Multi-physics Preconditioning for Thermally Activated Batteries
Abstract
Thermal batteries, also known as molten-salt batteries, are single-use reserve power systems activated by pyrotechnic heat generation, which transitions the solid electrolyte into a molten state. The simulation of these batteries relies on multiphysics modeling to evaluate performance and behavior under various conditions. This paper presents advancements in scalable preconditioning strategies for the Thermally Activated Battery Simulator (TABS) tool, enabling efficient solutions to the coupled electrochemical systems that dominate computational costs in thermal battery simulations. We propose a hierarchical block Gauss-Seidel preconditioner implemented through the Teko package in Trilinos, which effectively addresses the challenges posed by tightly coupled physics, including charge transport, porous flow, and species diffusion.

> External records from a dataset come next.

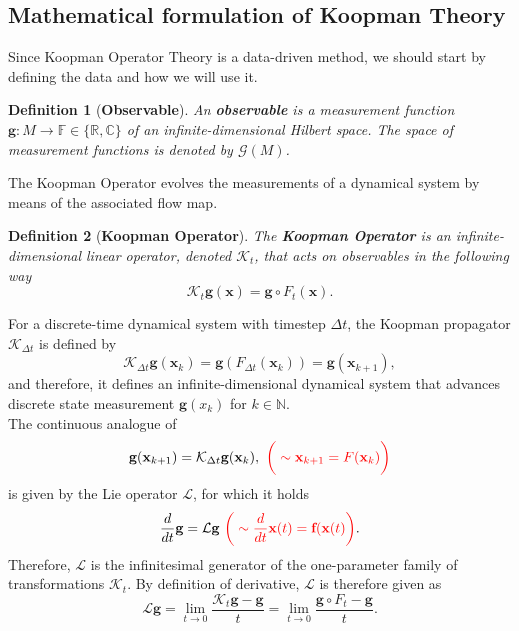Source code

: \documentclass[]{article}
\newtheorem{definition}{Definition}
\begin{document}
\subsection{Mathematical formulation of Koopman Theory}
Since Koopman Operator Theory is a data-driven method, we should start by defining the data and how we will use it.
\begin{definition}[\textbf{Observable}]
An \textbf{observable} is a measurement function $\textbf{g}:M \to \mathbb{F} \in \{\mathbb{R}, \mathbb{C}\}$ of an infinite-dimensional Hilbert space. The space of measurement functions is denoted by $\mathcal{G}(M)$.
\end{definition}
The Koopman Operator evolves the measurements of a dynamical system by means of the associated flow map.
\begin{definition}[\textbf{Koopman Operator}]
The \textbf{Koopman Operator} is an infinite-dimensional linear operator, denoted $\mathcal{K}_t$, that acts on observables in the following way
\begin{equation}
	\mathcal{K}_t \textbf{g}(\textbf{x}) = \textbf{g} \circ F_t (\textbf{x}).
\end{equation}
\end{definition}
For a discrete-time dynamical system with timestep $\Delta t$, the Koopman propagator $\mathcal{K}_{\Delta t}$ is defined by
\begin{equation}
	\mathcal{K}_{\Delta t} \textbf{g}(\textbf{x}_k) = \textbf{g}(F_{\Delta t}(\textbf{x}_k)) = \textbf{g}(\textbf{x}_{k+1}),
\end{equation}
and therefore, it defines an infinite-dimensional dynamical system that advances discrete state measurement $\textbf{g}(x_k)$ for $k \in \mathbb{N}$. \\
The continuous analogue of 
\begin{equation}
	\textbf{g}(\textbf{x}_{k+1}) = \mathcal{K}_{\Delta t} \textbf{g}(\textbf{x}_k), \,\, \text{$\color{red} \bigg(\sim \textbf{x}_{k+1} = F (\textbf{x}_k)\bigg)$}
\end{equation}
is given by the Lie operator $\mathcal{L}$, for which it holds
\begin{equation}
	\frac{d}{dt} \textbf{g} = \mathcal{L} \textbf{g} \,\, \text{$\color{red} \bigg(\sim \frac{d}{dt} \textbf{x}(t) = \textbf{f}(\textbf{x}(t)\bigg)$}.
\end{equation}
Therefore, $\mathcal{L}$ is the infinitesimal generator of the one-parameter family of transformations $\mathcal{K}_t$. By definition of derivative, $\mathcal{L}$ is therefore given as
\begin{equation}
	\mathcal{L}\textbf{g}=\lim_{t \to 0} \frac{\mathcal{K}_t\textbf{g}-\textbf{g}}{t}=\lim_{t \to 0} \frac{\textbf{g} \circ F_t-\textbf{g}}{t}.
\end{equation}
\end{document}
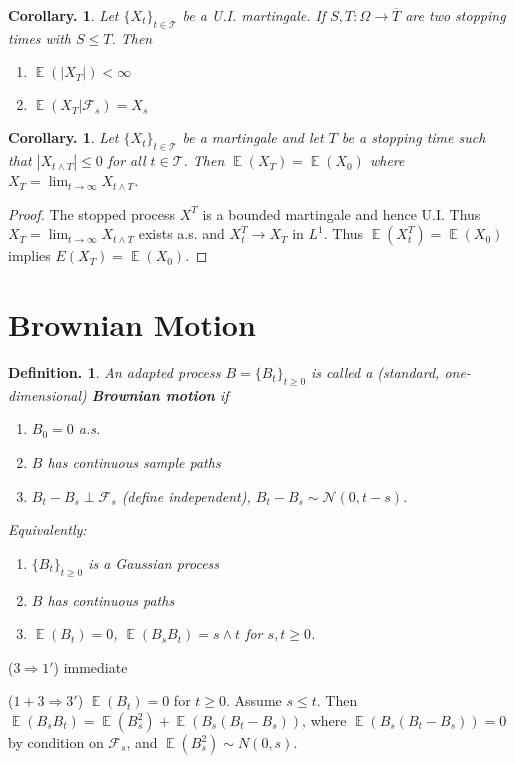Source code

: \documentclass[11pt, a4paper]{memoir}
\newcommand{\imp}[2]{($#1\Rightarrow#2$)\hspace{0.2cm}}
\theoremstyle{change}
\newtheorem{corollary}[theorem]{Corollary.}
\theoremstyle{plain}
\theoremstyle{nonumberplain}
\newtheorem{definition}{Definition.}
\newtheorem{proof}{Proof}
\DeclareMathOperator{\E}{{\mathbb{E}}}
\newcommand{\defn}[1]{{\boldmath\bfseries #1}}
\numberwithin{equation}{section}
\begin{document}
\begin{corollary}
    Let $\{X_t\}_{t\in\mathcal{T}}$ be a U.I. martingale.
    If $S,T:\Omega\to\overline{T}$ are two stopping times with $S\leq T$.
    Then
    \begin{enumerate}[nl,r]
        \item $\E(|X_T|)<\infty$
        \item $\E(X_T|\mathcal{F}_s)=X_s$
    \end{enumerate}
\end{corollary}
\begin{corollary}
    Let $\{X_t\}_{t\in\mathcal{T}}$ be a martingale and let $T$ be a stopping time such that $|X_{t\wedge T}|\leq 0$ for all $t\in\mathcal{T}$.
    Then $\E(X_T)=\E(X_0)$ where $X_T=\lim_{t\to\infty}X_{t\wedge T}$.
\end{corollary}
\begin{proof}
    The stopped process $X^T$ is a bounded martingale and hence U.I.
    Thus $X_T=\lim_{t\to\infty}X_{t\wedge T}$ exists a.s. and $X_t^T\to X_T$ in $L^1$.
    Thus $\E(X^T_t)=\E(X_0)$ implies $E(X_T)=\E(X_0)$.
\end{proof}
\section{Brownian Motion}
\begin{definition}
    An adapted process $B=\{B_t\}_{t\geq 0}$ is called a (standard, one-dimensional) \defn{Brownian motion} if
    \begin{enumerate}[nl]
        \item $B_0=0$ a.s.
        \item $B$ has continuous sample paths
        \item $B_t-B_s\perp\mathcal{F}_s$ (define independent), $B_t-B_s\sim \mathcal{N}(0,t-s)$.
    \end{enumerate}
    Equivalently:
    \begin{enumerate}[nl]
        \item[1'] $\{B_t\}_{t\geq 0}$ is a Gaussian process
        \item[2'] $B$ has continuous paths
        \item[3'] $\E(B_t)=0$, $\E(B_sB_t)=s\wedge t$ for $s,t\geq 0$.
    \end{enumerate}
\end{definition}
\imp{3}{1'}
immediate

\imp{1+3}{3'}
$\E(B_t)=0$ for $t\geq 0$.
Assume $s\leq t$.
Then $\E(B_sB_t)=\E(B_s^2)+\E(B_s(B_t-B_s))$, where $\E(B_s(B_t-B_s))=0$ by condition on $\mathcal{F}_s$, and $\E(B_s^2)\sim N(0,s)$.
\end{document}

The preconditioner leverages scalable subblock solvers, including smoothed aggregation algebraic multigrid (SA-AMG) methods and domain-decomposition techniques, to achieve robust convergence and parallel scalability. Strong and weak scaling studies demonstrate the solver's ability to handle problem sizes up to 51.3 million degrees of freedom on 2048 processors, achieving near sub-second setup and solve times for the end-to-end electrochemical solve. These advancements significantly improve the computational efficiency and turnaround time of thermal battery simulations, paving the way for higher-resolution models and enabling the transition from 2D axisymmetric to full 3D simulations.